Because the C runtime is used, we define a main() function as the C runtime expects. Instead of calling exit, we simply return from the main function to have the runtime perform the clean-up.

==="Hello world!" program for 64-bit mode Linux in NASM style assembly===

This example is in modern 64-bit mode.

- build
  nasm -f elf64 -F dwarf hello.asm
- link
  ld -o hello hello.o

DEFAULT REL			 ; use RIP-relative addressing modes by default, so [foo] = [rel foo]

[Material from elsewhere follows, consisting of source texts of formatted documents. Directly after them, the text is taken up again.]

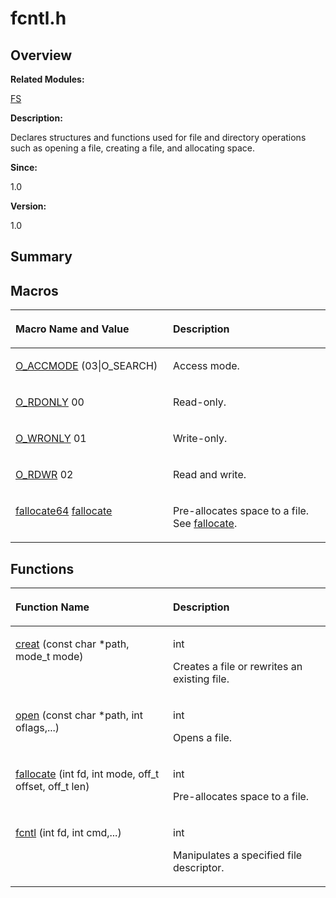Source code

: # fcntl.h<a name="EN-US_TOPIC_0000001054909428"></a>

## **Overview**<a name="section1295896674084829"></a>

**Related Modules:**

[FS](fs.md)

**Description:**

Declares structures and functions used for file and directory operations such as opening a file, creating a file, and allocating space. 

**Since:**

1.0

**Version:**

1.0

## **Summary**<a name="section226426351084829"></a>

## Macros<a name="define-members"></a>

<a name="table1368211481084829"></a>
<table><thead align="left"><tr id="row316137115084829"><th class="cellrowborder" valign="top" width="50%" id="mcps1.1.3.1.1"><p id="p743860379084829"><a name="p743860379084829"></a><a name="p743860379084829"></a>Macro Name and Value</p>
</th>
<th class="cellrowborder" valign="top" width="50%" id="mcps1.1.3.1.2"><p id="p1051021258084829"><a name="p1051021258084829"></a><a name="p1051021258084829"></a>Description</p>
</th>
</tr>
</thead>
<tbody><tr id="row1946618737084829"><td class="cellrowborder" valign="top" width="50%" headers="mcps1.1.3.1.1 "><p id="p114783818084829"><a name="p114783818084829"></a><a name="p114783818084829"></a><a href="fs.md#ga4dc4d45e07d2abc899bcaf04b2846a87">O_ACCMODE</a>   (03|O_SEARCH)</p>
</td>
<td class="cellrowborder" valign="top" width="50%" headers="mcps1.1.3.1.2 "><p id="p1569394785084829"><a name="p1569394785084829"></a><a name="p1569394785084829"></a>Access mode. </p>
</td>
</tr>
<tr id="row1187569927084829"><td class="cellrowborder" valign="top" width="50%" headers="mcps1.1.3.1.1 "><p id="p308327087084829"><a name="p308327087084829"></a><a name="p308327087084829"></a><a href="fs.md#ga7a68c9ffaac7dbcd652225dd7c06a54b">O_RDONLY</a>   00</p>
</td>
<td class="cellrowborder" valign="top" width="50%" headers="mcps1.1.3.1.2 "><p id="p519376403084829"><a name="p519376403084829"></a><a name="p519376403084829"></a>Read-only. </p>
</td>
</tr>
<tr id="row1350830628084829"><td class="cellrowborder" valign="top" width="50%" headers="mcps1.1.3.1.1 "><p id="p1595552199084829"><a name="p1595552199084829"></a><a name="p1595552199084829"></a><a href="fs.md#ga11b644a8526139c4cc1850dac1271ced">O_WRONLY</a>   01</p>
</td>
<td class="cellrowborder" valign="top" width="50%" headers="mcps1.1.3.1.2 "><p id="p1835788364084829"><a name="p1835788364084829"></a><a name="p1835788364084829"></a>Write-only. </p>
</td>
</tr>
<tr id="row1610296391084829"><td class="cellrowborder" valign="top" width="50%" headers="mcps1.1.3.1.1 "><p id="p1647060502084829"><a name="p1647060502084829"></a><a name="p1647060502084829"></a><a href="fs.md#gabb0586253488ee61072b73557eeb873b">O_RDWR</a>   02</p>
</td>
<td class="cellrowborder" valign="top" width="50%" headers="mcps1.1.3.1.2 "><p id="p1369193895084829"><a name="p1369193895084829"></a><a name="p1369193895084829"></a>Read and write. </p>
</td>
</tr>
<tr id="row305364461084829"><td class="cellrowborder" valign="top" width="50%" headers="mcps1.1.3.1.1 "><p id="p606233505084829"><a name="p606233505084829"></a><a name="p606233505084829"></a><a href="fs.md#ga3bc050c90515f35b4cd6cea24760110c">fallocate64</a>   <a href="fs.md#ga26ba05fc43886db02fe169b35e04bfdf">fallocate</a></p>
</td>
<td class="cellrowborder" valign="top" width="50%" headers="mcps1.1.3.1.2 "><p id="p1212418046084829"><a name="p1212418046084829"></a><a name="p1212418046084829"></a>Pre-allocates space to a file. See <a href="fs.md#ga26ba05fc43886db02fe169b35e04bfdf">fallocate</a>. </p>
</td>
</tr>
</tbody>
</table>

## Functions<a name="func-members"></a>

<a name="table970227086084829"></a>
<table><thead align="left"><tr id="row1757931062084829"><th class="cellrowborder" valign="top" width="50%" id="mcps1.1.3.1.1"><p id="p788376109084829"><a name="p788376109084829"></a><a name="p788376109084829"></a>Function Name</p>
</th>
<th class="cellrowborder" valign="top" width="50%" id="mcps1.1.3.1.2"><p id="p201916293084829"><a name="p201916293084829"></a><a name="p201916293084829"></a>Description</p>
</th>
</tr>
</thead>
<tbody><tr id="row363867485084829"><td class="cellrowborder" valign="top" width="50%" headers="mcps1.1.3.1.1 "><p id="p765243227084829"><a name="p765243227084829"></a><a name="p765243227084829"></a><a href="fs.md#gafddc24a65767ae35f275be8ccf53e036">creat</a> (const char *path, mode_t mode)</p>
</td>
<td class="cellrowborder" valign="top" width="50%" headers="mcps1.1.3.1.2 "><p id="p1893637776084829"><a name="p1893637776084829"></a><a name="p1893637776084829"></a>int </p>
<p id="p933683308084829"><a name="p933683308084829"></a><a name="p933683308084829"></a>Creates a file or rewrites an existing file. </p>
</td>
</tr>
<tr id="row850150140084829"><td class="cellrowborder" valign="top" width="50%" headers="mcps1.1.3.1.1 "><p id="p1180208923084829"><a name="p1180208923084829"></a><a name="p1180208923084829"></a><a href="fs.md#ga219205a58e244a5acd35b767ac50ef9c">open</a> (const char *path, int oflags,...)</p>
</td>
<td class="cellrowborder" valign="top" width="50%" headers="mcps1.1.3.1.2 "><p id="p717127921084829"><a name="p717127921084829"></a><a name="p717127921084829"></a>int </p>
<p id="p1034669329084829"><a name="p1034669329084829"></a><a name="p1034669329084829"></a>Opens a file. </p>
</td>
</tr>
<tr id="row1565011972084829"><td class="cellrowborder" valign="top" width="50%" headers="mcps1.1.3.1.1 "><p id="p1521551283084829"><a name="p1521551283084829"></a><a name="p1521551283084829"></a><a href="fs.md#ga26ba05fc43886db02fe169b35e04bfdf">fallocate</a> (int fd, int mode, off_t offset, off_t len)</p>
</td>
<td class="cellrowborder" valign="top" width="50%" headers="mcps1.1.3.1.2 "><p id="p279394076084829"><a name="p279394076084829"></a><a name="p279394076084829"></a>int </p>
<p id="p837167029084829"><a name="p837167029084829"></a><a name="p837167029084829"></a>Pre-allocates space to a file. </p>
</td>
</tr>
<tr id="row1872845278084829"><td class="cellrowborder" valign="top" width="50%" headers="mcps1.1.3.1.1 "><p id="p2072268742084829"><a name="p2072268742084829"></a><a name="p2072268742084829"></a><a href="fs.md#gad39ebe4c4767eaa9a680777400cfaafe">fcntl</a> (int fd, int cmd,...)</p>
</td>
<td class="cellrowborder" valign="top" width="50%" headers="mcps1.1.3.1.2 "><p id="p111928920084829"><a name="p111928920084829"></a><a name="p111928920084829"></a>int </p>
<p id="p1196158391084829"><a name="p1196158391084829"></a><a name="p1196158391084829"></a>Manipulates a specified file descriptor. </p>
</td>
</tr>
</tbody>
</table>


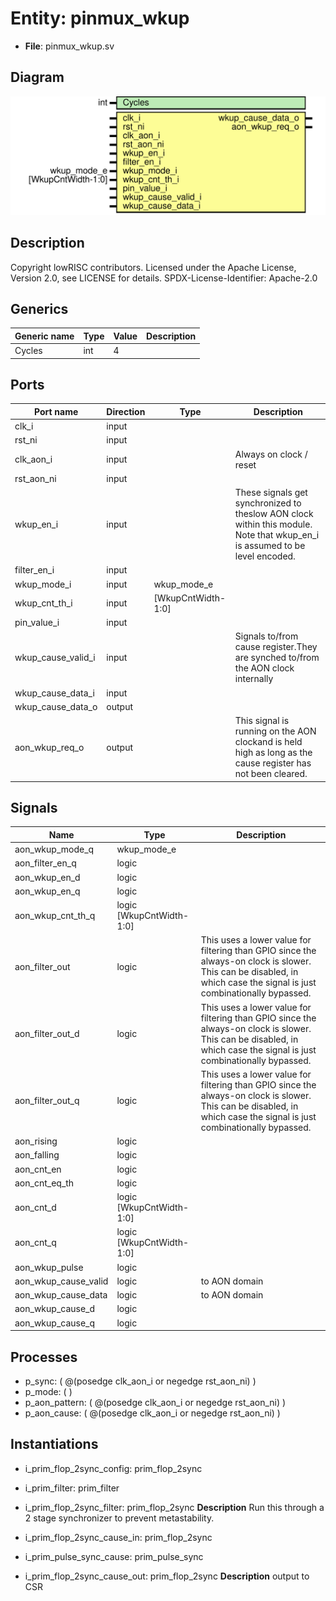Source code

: # Entity: pinmux_wkup

- **File**: pinmux_wkup.sv
## Diagram

![Diagram](pinmux_wkup.svg "Diagram")
## Description

Copyright lowRISC contributors.
 Licensed under the Apache License, Version 2.0, see LICENSE for details.
 SPDX-License-Identifier: Apache-2.0
 
## Generics

| Generic name | Type | Value | Description |
| ------------ | ---- | ----- | ----------- |
| Cycles       | int  | 4     |             |
## Ports

| Port name          | Direction | Type               | Description                                                                                                                  |
| ------------------ | --------- | ------------------ | ---------------------------------------------------------------------------------------------------------------------------- |
| clk_i              | input     |                    |                                                                                                                              |
| rst_ni             | input     |                    |                                                                                                                              |
| clk_aon_i          | input     |                    | Always on clock / reset                                                                                                      |
| rst_aon_ni         | input     |                    |                                                                                                                              |
| wkup_en_i          | input     |                    | These signals get synchronized to theslow AON clock within this module. Note that wkup_en_i is assumed to be level encoded.  |
| filter_en_i        | input     |                    |                                                                                                                              |
| wkup_mode_i        | input     | wkup_mode_e        |                                                                                                                              |
| wkup_cnt_th_i      | input     | [WkupCntWidth-1:0] |                                                                                                                              |
| pin_value_i        | input     |                    |                                                                                                                              |
| wkup_cause_valid_i | input     |                    | Signals to/from cause register.They are synched to/from the AON clock internally                                             |
| wkup_cause_data_i  | input     |                    |                                                                                                                              |
| wkup_cause_data_o  | output    |                    |                                                                                                                              |
| aon_wkup_req_o     | output    |                    | This signal is running on the AON clockand is held high as long as the cause register has not been cleared.                  |
## Signals

| Name                 | Type                     | Description                                                                                                                                                            |
| -------------------- | ------------------------ | ---------------------------------------------------------------------------------------------------------------------------------------------------------------------- |
| aon_wkup_mode_q      | wkup_mode_e              |                                                                                                                                                                        |
| aon_filter_en_q      | logic                    |                                                                                                                                                                        |
| aon_wkup_en_d        | logic                    |                                                                                                                                                                        |
| aon_wkup_en_q        | logic                    |                                                                                                                                                                        |
| aon_wkup_cnt_th_q    | logic [WkupCntWidth-1:0] |                                                                                                                                                                        |
| aon_filter_out       | logic                    | This uses a lower value for filtering than GPIO since the always-on clock is slower. This can be disabled, in which case the signal is just combinationally bypassed.  |
| aon_filter_out_d     | logic                    | This uses a lower value for filtering than GPIO since the always-on clock is slower. This can be disabled, in which case the signal is just combinationally bypassed.  |
| aon_filter_out_q     | logic                    | This uses a lower value for filtering than GPIO since the always-on clock is slower. This can be disabled, in which case the signal is just combinationally bypassed.  |
| aon_rising           | logic                    |                                                                                                                                                                        |
| aon_falling          | logic                    |                                                                                                                                                                        |
| aon_cnt_en           | logic                    |                                                                                                                                                                        |
| aon_cnt_eq_th        | logic                    |                                                                                                                                                                        |
| aon_cnt_d            | logic [WkupCntWidth-1:0] |                                                                                                                                                                        |
| aon_cnt_q            | logic [WkupCntWidth-1:0] |                                                                                                                                                                        |
| aon_wkup_pulse       | logic                    |                                                                                                                                                                        |
| aon_wkup_cause_valid | logic                    | to AON domain                                                                                                                                                          |
| aon_wkup_cause_data  | logic                    | to AON domain                                                                                                                                                          |
| aon_wkup_cause_d     | logic                    |                                                                                                                                                                        |
| aon_wkup_cause_q     | logic                    |                                                                                                                                                                        |
## Processes
- p_sync: ( @(posedge clk_aon_i or negedge rst_aon_ni) )
- p_mode: (  )
- p_aon_pattern: ( @(posedge clk_aon_i or negedge rst_aon_ni) )
- p_aon_cause: ( @(posedge clk_aon_i or negedge rst_aon_ni) )
## Instantiations

- i_prim_flop_2sync_config: prim_flop_2sync
- i_prim_filter: prim_filter
- i_prim_flop_2sync_filter: prim_flop_2sync
**Description**
Run this through a 2 stage synchronizer to
prevent metastability.

- i_prim_flop_2sync_cause_in: prim_flop_2sync
- i_prim_pulse_sync_cause: prim_pulse_sync
- i_prim_flop_2sync_cause_out: prim_flop_2sync
**Description**
output to CSR

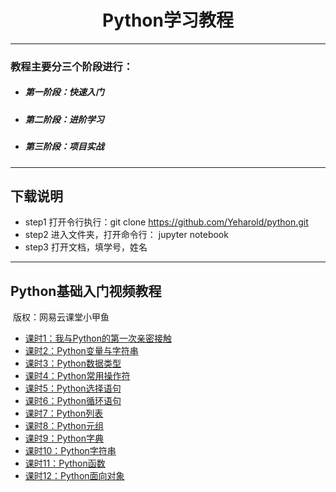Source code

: # <center>Python学习教程
---------
### 教程主要分三个阶段进行：
* ##### 第一阶段：快速入门
* ##### 第二阶段：进阶学习
* ##### 第三阶段：项目实战
----------
## 下载说明
- step1 打开令行执行：git clone https://github.com/Yeharold/python.git
- step2 进入文件夹，打开命令行： jupyter notebook
- step3 打开文档，填学号，姓名
----
## Python基础入门视频教程
  版权：网易云课堂小甲鱼
- [课时1：我与Python的第一次亲密接触](https://study.163.com/course/courseLearn.htm?courseId=378003#/learn/video?lessonId=495018&courseId=378003)
- [课时2：Python变量与字符串](https://study.163.com/course/courseLearn.htm?courseId=378003#/learn/video?lessonId=495021&courseId=378003)
- [课时3：Python数据类型](https://study.163.com/course/courseLearn.htm?courseId=378003#/learn/video?lessonId=493030&courseId=378003)
- [课时4：Python常用操作符](https://study.163.com/course/courseLearn.htm?courseId=378003#/learn/video?lessonId=493031&courseId=378003)
- [课时5：Python选择语句](https://study.163.com/course/courseLearn.htm?courseId=378003#/learn/video?lessonId=495050&courseId=378003)
- [课时6：Python循环语句](https://study.163.com/course/courseLearn.htm?courseId=378003#/learn/video?lessonId=495051&courseId=378003)
- [课时7：Python列表](https://study.163.com/course/courseLearn.htm?courseId=378003#/learn/video?lessonId=498025&courseId=378003)
- [课时8：Python元组](https://study.163.com/course/courseLearn.htm?courseId=378003#/learn/video?lessonId=503229&courseId=378003)
- [课时9：Python字典](https://study.163.com/course/courseLearn.htm?courseId=378003#/learn/video?lessonId=745182&courseId=378003)
- [课时10：Python字符串](https://study.163.com/course/courseLearn.htm?courseId=378003#/learn/video?lessonId=502217&courseId=378003)
- [课时11：Python函数](https://study.163.com/course/courseLearn.htm?courseId=378003#/learn/video?lessonId=650035&courseId=378003)
- [课时12：Python面向对象](https://study.163.com/course/courseLearn.htm?courseId=378003#/learn/video?lessonId=877123&courseId=378003)
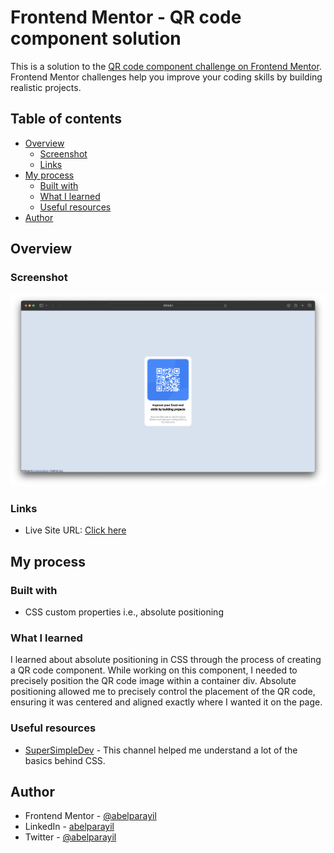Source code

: # Frontend Mentor - QR code component solution

This is a solution to the [QR code component challenge on Frontend Mentor](https://www.frontendmentor.io/challenges/qr-code-component-iux_sIO_H). Frontend Mentor challenges help you improve your coding skills by building realistic projects.

## Table of contents

- [Overview](#overview)
  - [Screenshot](#screenshot)
  - [Links](#links)
- [My process](#my-process)
  - [Built with](#built-with)
  - [What I learned](#what-i-learned)
  - [Useful resources](#useful-resources)
- [Author](#author)

## Overview

### Screenshot

![](./images/Screenshot.png)

### Links

- Live Site URL: [Click here](https://abelparayil.github.io/QR_code_component_frontendmentor.io/)

## My process

### Built with

- CSS custom properties i.e., absolute positioning

### What I learned

I learned about absolute positioning in CSS through the process of creating a QR code component. While working on this component, I needed to precisely position the QR code image within a container div. Absolute positioning allowed me to precisely control the placement of the QR code, ensuring it was centered and aligned exactly where I wanted it on the page.

### Useful resources

- [SuperSimpleDev](https://www.youtube.com/watch?v=G3e-cpL7ofc&t=17188s) - This channel helped me understand a lot of the basics behind CSS.

## Author

- Frontend Mentor - [@abelparayil](https://www.frontendmentor.io/profile/abelparayil)
- LinkedIn - [abelparayil](https://www.linkedin.com/in/abelparayil/)
- Twitter - [@abelparayil](https://twitter.com/abelparayil)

SECTION .rodata			; read-only data should go in the .rodata section on GNU/Linux, like .rdata on Windows
Hello:		db "Hello world!", 10 ; Ending with a byte 10 = newline (ASCII LF)
len_Hello:	equ $-Hello ; Get NASM to calculate the length as an assembly-time constant
                                    ; the ‘$’ symbol means ‘here’. write() takes a length so that
                                    ; a zero-terminated C-style string isn't needed.
                                    ; It would be for C puts()

SECTION .text

global _start
_start:
	mov eax, 1				; __NR_write syscall number from Linux asm/unistd_64.h (x86_64)
	mov edi, 1				; int fd = STDOUT_FILENO
	lea rsi, [rel Hello]			; x86-64 uses RIP-relative LEA to put static addresses into regs
	mov rdx, len_Hello		; size_t count = len_Hello
	syscall					; write(1, Hello, len_Hello); call into the kernel to actually do the system call
     ;; return value in RAX. RCX and R11 are also overwritten by syscall

	mov eax, 60				; __NR_exit call number (x86_64) is stored in register eax.
	xor edi, edi		 ; This zeros edi and also rdi.
                            ; This xor-self trick is the preferred common idiom for zeroing
                            ; a register, and is always by far the fastest method.
                            ; When a 32-bit value is stored into eg edx, the high bits 63:32 are
                            ; automatically zeroed too in every case. This saves you having to set
                            ; the bits with an extra instruction, as this is a case very commonly
                            ; needed, for an entire 64-bit register to be filled with a 32-bit value.
                            ; This sets our routine’s exit status = 0 (exit normally)
	syscall					; _exit(0)

Running it under strace verifies that no extra system calls are made in the process. The printf version would make many more system calls to initialize libc and do dynamic linking. But this is a static executable because we linked using ld without -pie or any shared libraries; the only instructions that run in user-space are the ones you provide.

$ strace ./hello > /dev/null # without a redirect, your program's stdout is mixed with strace's logging on stderr. Which is normally fine
execve("./hello", ["./hello"], 0x7ffc8b0b3570 /* 51 vars */) = 0
write(1, "Hello world!\n", 13) = 13
exit(0) = ?
+++ exited with 0 +++

===Using the flags register===
Flags are heavily used for comparisons in the x86 architecture. When a comparison is made between two data, the CPU sets the relevant flag or flags. Following this, conditional jump instructions can be used to check the flags and branch to code that should run, e.g.:

	cmp	eax, ebx
	jne	do_something
	; ...
do_something:
	; do something here

Aside, from compare instructions, there are a great many arithmetic and other instructions that set bits in the flags register. Other examples are the instructions sub, test and add and there are many more. Common combinations such as cmp + conditional jump are internally ‘fused’ (‘macro fusion’) into one single micro-instruction (μ-op) and are fast provided the processor can guess which way the conditional jump will go, jump vs continue.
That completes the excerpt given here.